As I watched the uprising in
Baltimore unfold following the death of Freddie Gray, remembered other young
Black men who’ve lost their lives due to police brutality, I thought about
Charles Gordone’s Pulitzer Prize winning play No Place to be Somebody. I can’t recall the details of the storyline
but the title encapsulates the theme, that American is no place to be somebody
for Black men. Gordone was commenting on America in the late sixties. Sadly
this is truer now for the average dry-long-so African-American male than it was
then, worse than it was in the 50s when I grew up in the segregated South.
In the 50s, before drugs had
ravished our communities, The Atlanta Public Schools had hand-me down-books but
good teachers, teachers who knew that being Black didn’t mean we were dumb; teachers
who helped us discover our strengths. There was a vocational high school, after-school
and recreational programs, and summer jobs—things that are only minimally
available if they exist at all today in America’s urban cities.
Don’t get me wrong; I
acknowledge that lots of things have changed since desegregation. But our
successes—people like Oprah Winfrey, BeyoncĂ©
and Jay-Z, Robert Johnson, Shonda Rhimes,
and our crowning achievement, Barack Obama, the first Black president—isn’t the
complete picture. These are people who Dr. W.E.B. DuBois would have called the talented tenth.

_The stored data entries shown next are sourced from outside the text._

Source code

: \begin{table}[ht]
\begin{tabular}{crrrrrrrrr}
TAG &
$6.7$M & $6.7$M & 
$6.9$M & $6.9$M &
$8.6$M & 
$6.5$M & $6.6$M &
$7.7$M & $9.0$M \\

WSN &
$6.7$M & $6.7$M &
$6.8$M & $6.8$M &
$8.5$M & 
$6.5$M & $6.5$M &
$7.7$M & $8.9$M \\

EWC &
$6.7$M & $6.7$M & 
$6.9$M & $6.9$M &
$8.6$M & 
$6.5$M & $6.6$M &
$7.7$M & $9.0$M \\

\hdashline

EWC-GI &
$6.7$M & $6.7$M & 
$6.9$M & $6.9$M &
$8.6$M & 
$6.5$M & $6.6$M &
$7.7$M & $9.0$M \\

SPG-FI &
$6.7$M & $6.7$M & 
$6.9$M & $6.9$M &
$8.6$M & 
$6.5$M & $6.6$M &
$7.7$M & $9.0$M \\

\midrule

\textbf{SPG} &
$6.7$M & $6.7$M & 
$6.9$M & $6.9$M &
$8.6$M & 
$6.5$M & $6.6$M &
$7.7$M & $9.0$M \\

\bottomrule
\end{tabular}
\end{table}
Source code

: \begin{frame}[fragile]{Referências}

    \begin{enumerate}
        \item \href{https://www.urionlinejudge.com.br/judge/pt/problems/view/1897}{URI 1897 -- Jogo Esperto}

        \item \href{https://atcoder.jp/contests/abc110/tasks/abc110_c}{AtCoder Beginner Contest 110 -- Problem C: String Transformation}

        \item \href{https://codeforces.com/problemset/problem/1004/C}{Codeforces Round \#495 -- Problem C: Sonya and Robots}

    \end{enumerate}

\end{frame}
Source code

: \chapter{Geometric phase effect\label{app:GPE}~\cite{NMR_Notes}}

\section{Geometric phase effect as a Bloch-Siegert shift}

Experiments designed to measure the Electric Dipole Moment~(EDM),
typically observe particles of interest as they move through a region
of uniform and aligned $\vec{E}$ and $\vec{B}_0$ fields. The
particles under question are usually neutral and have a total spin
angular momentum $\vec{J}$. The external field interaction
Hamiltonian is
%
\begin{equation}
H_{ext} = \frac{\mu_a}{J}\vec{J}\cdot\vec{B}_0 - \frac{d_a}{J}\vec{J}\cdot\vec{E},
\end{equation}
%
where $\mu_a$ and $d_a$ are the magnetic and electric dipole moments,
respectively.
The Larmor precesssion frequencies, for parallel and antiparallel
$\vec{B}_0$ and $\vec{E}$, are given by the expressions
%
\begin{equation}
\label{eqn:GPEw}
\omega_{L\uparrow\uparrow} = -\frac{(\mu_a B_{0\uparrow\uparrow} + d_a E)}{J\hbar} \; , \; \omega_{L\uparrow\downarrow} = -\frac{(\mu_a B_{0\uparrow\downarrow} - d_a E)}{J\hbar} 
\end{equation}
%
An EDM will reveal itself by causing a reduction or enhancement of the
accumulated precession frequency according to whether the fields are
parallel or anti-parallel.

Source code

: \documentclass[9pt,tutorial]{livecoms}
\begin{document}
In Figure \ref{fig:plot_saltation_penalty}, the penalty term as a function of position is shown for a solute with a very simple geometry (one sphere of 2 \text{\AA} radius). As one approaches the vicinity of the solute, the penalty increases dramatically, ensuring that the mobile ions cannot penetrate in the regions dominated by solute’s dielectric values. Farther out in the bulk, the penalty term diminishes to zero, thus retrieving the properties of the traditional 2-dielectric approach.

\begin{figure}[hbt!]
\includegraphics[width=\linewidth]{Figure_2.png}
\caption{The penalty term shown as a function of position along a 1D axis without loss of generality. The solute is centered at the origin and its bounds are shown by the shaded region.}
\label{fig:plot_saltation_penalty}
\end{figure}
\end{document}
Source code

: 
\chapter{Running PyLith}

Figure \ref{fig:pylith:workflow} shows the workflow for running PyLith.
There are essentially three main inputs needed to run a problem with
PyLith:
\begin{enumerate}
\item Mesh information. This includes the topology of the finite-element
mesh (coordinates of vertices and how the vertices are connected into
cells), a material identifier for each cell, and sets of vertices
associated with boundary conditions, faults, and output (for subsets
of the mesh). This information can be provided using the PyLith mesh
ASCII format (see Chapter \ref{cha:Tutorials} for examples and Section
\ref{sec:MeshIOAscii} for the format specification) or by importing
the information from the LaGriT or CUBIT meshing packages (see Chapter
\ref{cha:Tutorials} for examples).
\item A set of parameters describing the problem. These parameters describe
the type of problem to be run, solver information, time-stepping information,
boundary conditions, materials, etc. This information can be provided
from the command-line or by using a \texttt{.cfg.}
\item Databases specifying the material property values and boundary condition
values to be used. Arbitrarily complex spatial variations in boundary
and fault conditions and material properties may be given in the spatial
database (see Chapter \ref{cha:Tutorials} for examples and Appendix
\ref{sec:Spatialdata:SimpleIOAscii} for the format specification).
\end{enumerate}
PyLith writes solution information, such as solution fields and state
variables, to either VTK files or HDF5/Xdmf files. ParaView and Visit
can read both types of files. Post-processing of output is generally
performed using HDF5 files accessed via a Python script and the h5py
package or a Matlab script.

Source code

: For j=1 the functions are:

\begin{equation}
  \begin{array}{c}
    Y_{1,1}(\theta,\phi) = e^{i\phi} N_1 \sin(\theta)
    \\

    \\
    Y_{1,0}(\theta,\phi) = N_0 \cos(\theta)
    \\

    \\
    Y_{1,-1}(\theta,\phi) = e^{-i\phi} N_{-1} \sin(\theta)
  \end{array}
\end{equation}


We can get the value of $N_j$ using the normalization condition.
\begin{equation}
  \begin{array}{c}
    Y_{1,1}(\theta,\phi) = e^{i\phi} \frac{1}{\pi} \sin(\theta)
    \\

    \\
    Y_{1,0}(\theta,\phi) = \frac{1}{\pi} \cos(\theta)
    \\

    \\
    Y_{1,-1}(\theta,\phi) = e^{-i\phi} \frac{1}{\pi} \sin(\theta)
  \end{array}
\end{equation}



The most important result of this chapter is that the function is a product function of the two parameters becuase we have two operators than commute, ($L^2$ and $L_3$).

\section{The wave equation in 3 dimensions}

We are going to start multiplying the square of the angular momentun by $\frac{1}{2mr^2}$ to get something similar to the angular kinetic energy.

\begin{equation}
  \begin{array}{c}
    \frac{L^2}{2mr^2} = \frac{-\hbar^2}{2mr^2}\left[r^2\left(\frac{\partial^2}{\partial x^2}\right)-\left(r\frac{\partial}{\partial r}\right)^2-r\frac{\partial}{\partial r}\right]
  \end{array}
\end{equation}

Since Monday, I have been enraged by the
bias in the news coverage. These are journalists who know the nuances of
language but choose incendiary words like riot, instead of uprising, who
identify these disillusioned Black men as thugs. CNN has not reported what Mother
Jones revealed regarding how this unrest began—teachers and parents
maintain that police actions inflamed a tense-but-stable situation. Why do we know how
many policemen have been injured but know nothing of the injuries of citizens
during this uprising? I find the media's emphasis on loss of property
over the loss Freddie Gray’s life sickening.
When Baltimore was
relatively quiet Tuesday night, their police commissioner downplayed the
importance of community intervention in maintaining the peace. He vowed that policemen
and national guardsmen would remain in Baltimore until the streets are safe. My
question is when will these streets be safe for young Black men?